## [WHAT NEEDS TO BE DONE]
Give back the lines of the entries below exactly as written, from the first line to the line holding "### week 3 in class", both included, with the pictures omitted.

[Stored data]
== Segment start ==
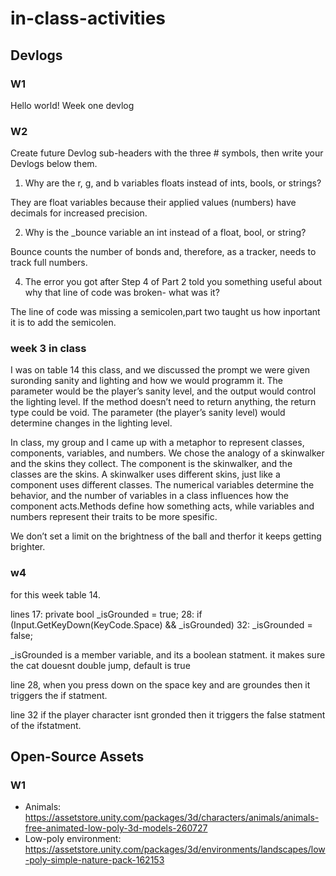 # in-class-activities
## Devlogs
### W1
Hello world! Week one devlog

### W2
Create future Devlog sub-headers with the three # symbols, then write your Devlogs below them.
1. Why are the r, g, and b variables floats instead of ints, bools, or strings? 

They are float variables because their applied values (numbers) have decimals for increased precision.

2. Why is the _bounce variable an int instead of a float, bool, or string?

 Bounce counts the number of bonds and, therefore, as a tracker, needs to track full numbers.

4. The error you got after Step 4 of Part 2 told you something useful about why that line of code was broken- what was it?

 The line of code was missing a semicolen,part two taught us how inportant it is to add the semicolen. 

 ### week 3 in class

 I was on table 14 this class, and we discussed the prompt we were given suronding sanity and lighting and how we would programm it. The parameter would be the player’s sanity level, and the output would control the lighting level. If the method doesn’t need to return anything, the return type could be void. The parameter (the player’s sanity level) would determine changes in the lighting level.


In class, my group and I came up with a metaphor to represent classes, components, variables, and numbers.
We chose the analogy of a skinwalker and the skins they collect. The component is the skinwalker, and the classes are the skins. A skinwalker uses different skins, just like a component uses different classes. The numerical variables determine the behavior, and the number of variables in a class influences how the component acts.Methods define how something acts, while variables and numbers represent their traits to be more spesific. 

We don’t set a limit on the brightness of the ball and therfor it keeps getting brighter. 



### w4

for this week table 14.

lines 17:
    private bool _isGrounded = true;
    28: 
    if (Input.GetKeyDown(KeyCode.Space) && _isGrounded)
    32:
      _isGrounded = false;

_isGrounded is a member variable, and its a boolean statment. it makes sure the cat douesnt double jump, default is true

line 28, when you press down on the space key and are groundes then it triggers the if statment.

line 32 if the player character isnt gronded then it triggers the false statment of the ifstatment. 
## Open-Source Assets
### W1
- Animals: https://assetstore.unity.com/packages/3d/characters/animals/animals-free-animated-low-poly-3d-models-260727 
- Low-poly environment: https://assetstore.unity.com/packages/3d/environments/landscapes/low-poly-simple-nature-pack-162153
== Segment end ==
## [EXERCISE OUTPUT]
 # in-class-activities
## Devlogs
### W1
Hello world! Week one devlog

### W2
Create future Devlog sub-headers with the three # symbols, then write your Devlogs below them.
1. Why are the r, g, and b variables floats instead of ints, bools, or strings? 

They are float variables because their applied values (numbers) have decimals for increased precision.

2. Why is the _bounce variable an int instead of a float, bool, or string?

 Bounce counts the number of bonds and, therefore, as a tracker, needs to track full numbers.

4. The error you got after Step 4 of Part 2 told you something useful about why that line of code was broken- what was it?

 The line of code was missing a semicolen,part two taught us how inportant it is to add the semicolen. 

 ### week 3 in class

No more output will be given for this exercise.